Rate-limits and LetsEncrypt
I didn’t know this until I hit it but LetsEncrypt has rate-limiting [1] in place to limit how many certificates and renewals a domain/user makes. This is important to know because you can easily accidentally hit these rate limits when setting up some services and if you do… Then you have a painful wait.
This post is a story about me hitting one of those LetsEncrypt limits and how I managed to avoid waiting seven days to continue my work!
The most important thing you need to know though: LetsEncrypt has a staging environment [2] which has reduced rate limitations to allow you to develop with it. You should not experiment with the production service because of those rate limits and the limited resources needed to generate those certificates.
[1] https://letsencrypt.org/docs/rate-limits/
[2] https://letsencrypt.org/docs/staging-environment/
Hitting a Renewals Limit
I was working on a web service that wasn’t a typical webserver set up, it was partially in and out of a container set up and so the default LetsEncrypt set ups didn’t apply. It was also given only a subdomain that was generated for it that was out of my control. I needed to customise a bit the LetsEncrypt certificate auto-renewal process so I was experimenting a bit in production with the subdomain certificate generation and renewal.
It took a few certificate renewals but I had everything set up. For a final test, I deleted all the local certificate data (the private certs) and triggered one final certificate renewal.
Oh no.
Instead of getting my renewed certificate, an error message came back instead:
too many certificates already issued for exact set of domains
Reading the documentation, I found the following:
Renewals are treated specially: they don’t count against your Certificates per Registered Domain limit, but they are subject to a Duplicate Certificate limit of 5 per week. Exceeding the Duplicate Certificate limit is reported with the error message too many certificates already issued for exact set of domains.

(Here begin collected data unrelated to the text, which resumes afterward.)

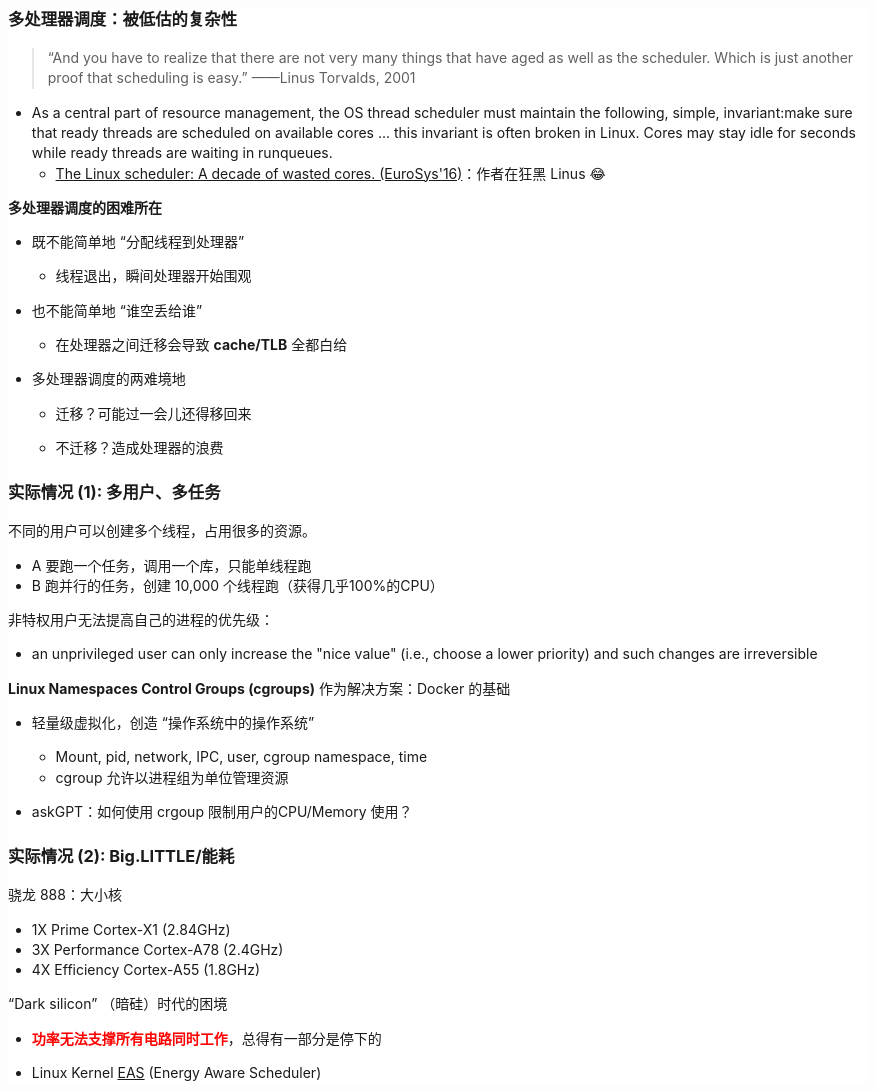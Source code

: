 ### 多处理器调度：被低估的复杂性

> “And you have to realize that there are not very many things that have aged as well as the scheduler. Which is just another proof that scheduling is easy.” ——Linus Torvalds, 2001

- As a central part of resource management, the OS thread scheduler must maintain the following, simple, invariant:make sure that ready threads are scheduled on available cores ... this invariant is often broken in Linux. Cores may stay idle for seconds while ready threads are waiting in runqueues.
  - [The Linux scheduler: A decade of wasted cores. (EuroSys'16)](https://people.ece.ubc.ca/sasha/papers/eurosys16-final29.pdf)：作者在狂黑 Linus 😂

**多处理器调度的困难所在**

- 既不能简单地 “分配线程到处理器”
  - 线程退出，瞬间处理器开始围观

- 也不能简单地 “谁空丢给谁”
  - 在处理器之间迁移会导致 **cache/TLB** 全都白给

- 多处理器调度的两难境地

  - 迁移？可能过一会儿还得移回来

  - 不迁移？造成处理器的浪费

### 实际情况 (1): 多用户、多任务

不同的用户可以创建多个线程，占用很多的资源。

- A 要跑一个任务，调用一个库，只能单线程跑
- B 跑并行的任务，创建 10,000 个线程跑（获得几乎100%的CPU）

非特权用户无法提高自己的进程的优先级：

- an unprivileged user can only increase the "nice value" (i.e., choose a lower priority) and such changes are irreversible

**Linux Namespaces Control Groups (cgroups)** 作为解决方案：Docker 的基础

- 轻量级虚拟化，创造 “操作系统中的操作系统”
  - Mount, pid, network, IPC, user, cgroup namespace, time
  - cgroup 允许以进程组为单位管理资源

- askGPT：如何使用 crgoup 限制用户的CPU/Memory 使用？

### 实际情况 (2): Big.LITTLE/能耗

骁龙 888：大小核

- 1X Prime Cortex-X1 (2.84GHz)
- 3X Performance Cortex-A78 (2.4GHz)
- 4X Efficiency Cortex-A55 (1.8GHz)

“Dark silicon” （暗硅）时代的困境

- <font color='red'>**功率无法支撑所有电路同时工作**</font>，总得有一部分是停下的

- Linux Kernel [EAS](https://www.kernel.org/doc/html/latest/scheduler/sched-energy.html) (Energy Aware Scheduler)
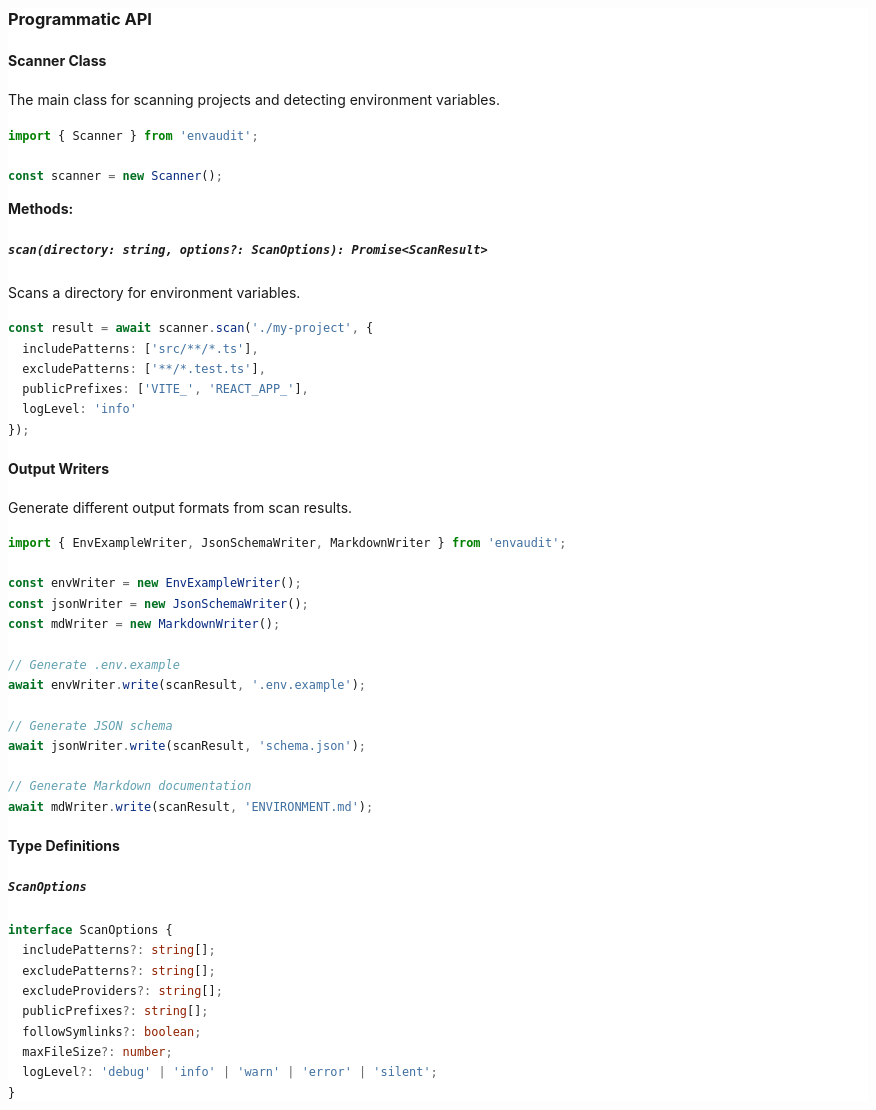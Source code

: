 ### Programmatic API

#### Scanner Class

The main class for scanning projects and detecting environment variables.

```typescript
import { Scanner } from 'envaudit';

const scanner = new Scanner();
```

**Methods:**

##### `scan(directory: string, options?: ScanOptions): Promise<ScanResult>`

Scans a directory for environment variables.

```typescript
const result = await scanner.scan('./my-project', {
  includePatterns: ['src/**/*.ts'],
  excludePatterns: ['**/*.test.ts'],
  publicPrefixes: ['VITE_', 'REACT_APP_'],
  logLevel: 'info'
});
```

#### Output Writers

Generate different output formats from scan results.

```typescript
import { EnvExampleWriter, JsonSchemaWriter, MarkdownWriter } from 'envaudit';

const envWriter = new EnvExampleWriter();
const jsonWriter = new JsonSchemaWriter();
const mdWriter = new MarkdownWriter();

// Generate .env.example
await envWriter.write(scanResult, '.env.example');

// Generate JSON schema
await jsonWriter.write(scanResult, 'schema.json');

// Generate Markdown documentation
await mdWriter.write(scanResult, 'ENVIRONMENT.md');
```

#### Type Definitions

##### `ScanOptions`

```typescript
interface ScanOptions {
  includePatterns?: string[];
  excludePatterns?: string[];
  excludeProviders?: string[];
  publicPrefixes?: string[];
  followSymlinks?: boolean;
  maxFileSize?: number;
  logLevel?: 'debug' | 'info' | 'warn' | 'error' | 'silent';
}
```
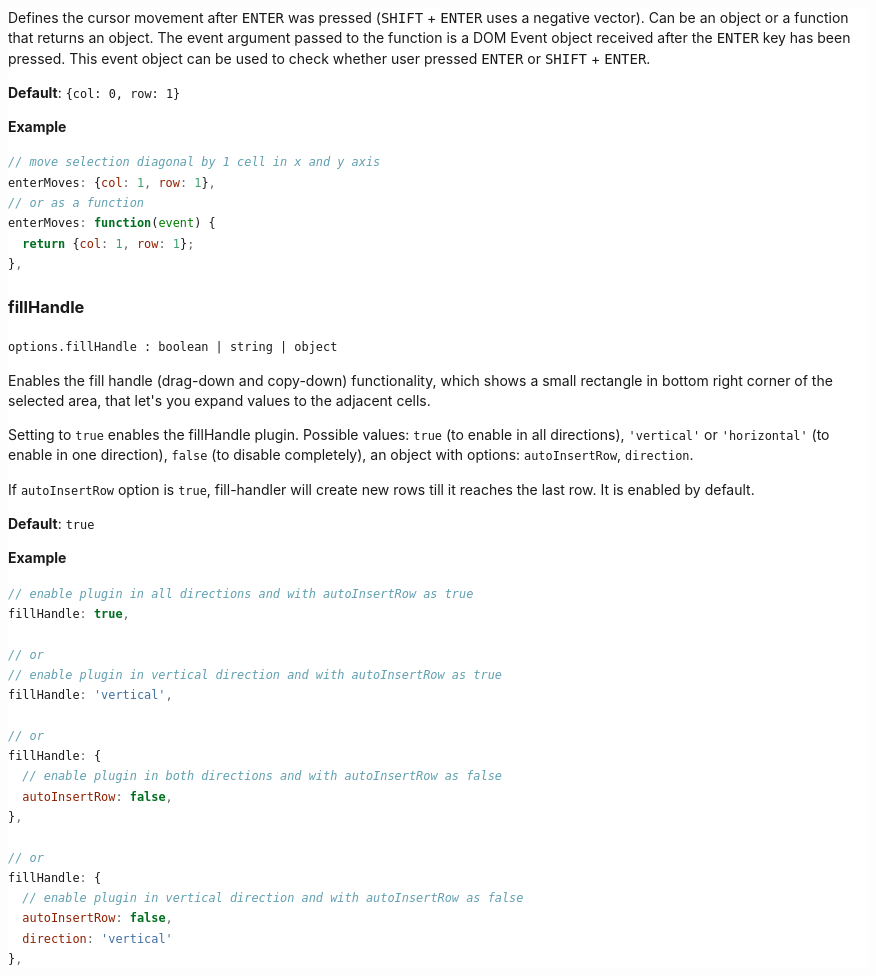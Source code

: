 Defines the cursor movement after <kbd>ENTER</kbd> was pressed (<kbd>SHIFT</kbd> + <kbd>ENTER</kbd> uses a negative vector). Can
be an object or a function that returns an object. The event argument passed to the function is a DOM Event object
received after the <kbd>ENTER</kbd> key has been pressed. This event object can be used to check whether user pressed
<kbd>ENTER</kbd> or <kbd>SHIFT</kbd> + <kbd>ENTER</kbd>.

**Default**: <code>{col: 0, row: 1}</code>  

**Example**  
```js
// move selection diagonal by 1 cell in x and y axis
enterMoves: {col: 1, row: 1},
// or as a function
enterMoves: function(event) {
  return {col: 1, row: 1};
},
```

### fillHandle
`options.fillHandle : boolean | string | object`

Enables the fill handle (drag-down and copy-down) functionality, which shows a small rectangle in bottom
right corner of the selected area, that let's you expand values to the adjacent cells.

Setting to `true` enables the fillHandle plugin. Possible values: `true` (to enable in all directions),
`'vertical'` or `'horizontal'` (to enable in one direction), `false` (to disable completely), an object with
options: `autoInsertRow`, `direction`.

If `autoInsertRow` option is `true`, fill-handler will create new rows till it reaches the last row.
It is enabled by default.

**Default**: <code>true</code>  

**Example**  
```js
// enable plugin in all directions and with autoInsertRow as true
fillHandle: true,

// or
// enable plugin in vertical direction and with autoInsertRow as true
fillHandle: 'vertical',

// or
fillHandle: {
  // enable plugin in both directions and with autoInsertRow as false
  autoInsertRow: false,
},

// or
fillHandle: {
  // enable plugin in vertical direction and with autoInsertRow as false
  autoInsertRow: false,
  direction: 'vertical'
},
```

Oh no. Only 5 certificate renewals per week! What have I done!
I ask a colleague for advice and he suggests revoking the current certificates to see if that helps. It doesn’t work. Reading further into the documentation I find the following:
Well what if I revoke the certificates and get back to the start? Revoking certificates does not reset rate limits, because the resources used to issue those certificates have already been consumed.
Oh no. I’m stuck.
The Panic Sets In
I start googling around and find help threads like [3]. It looks like the official response to the issue is to tell people to wait seven days for the rate limits to reset and that there is a staging environment for a reason.
This isn’t great for me, this isn’t a personal domain or web service, it’s for work!
The Work-Around
I keep investigating, learning that the rate limit is in place because the certificates are generated using hardware tokens and so there’s limited resources. As I re-read the error message, I realise something.
exact set of domains
The key is in the error message. This error comes back because I’m trying to renew a certain set of domains.
While the domain is not in my control, I did have actually two domains (both subdomains) actually issued and resolving to the webserver. I was originally only trying to issue the certificate for one subdomain.
The thought hit me: what if I change the set of domains by adding the second one to the certificate request?
It works! LetsEncrypt gives me a brand new certificate. It looks like the rate limit is exactly tied to the domains requested for the certificate. And with that I can publish the web service and put it into production.
In the end I learned my lesson. LetsEncrypt has reasonable rate limitations and if you want to play around with it, you need to use the staging environment. The work-around is not one I will ever use again and I hope publishing this post doesn’t lead to it being abused. But I thought it’s too fun to keep to myself.
Note that the staging environment allows for 30,000 certificate renewals per week compared to the 5 in production!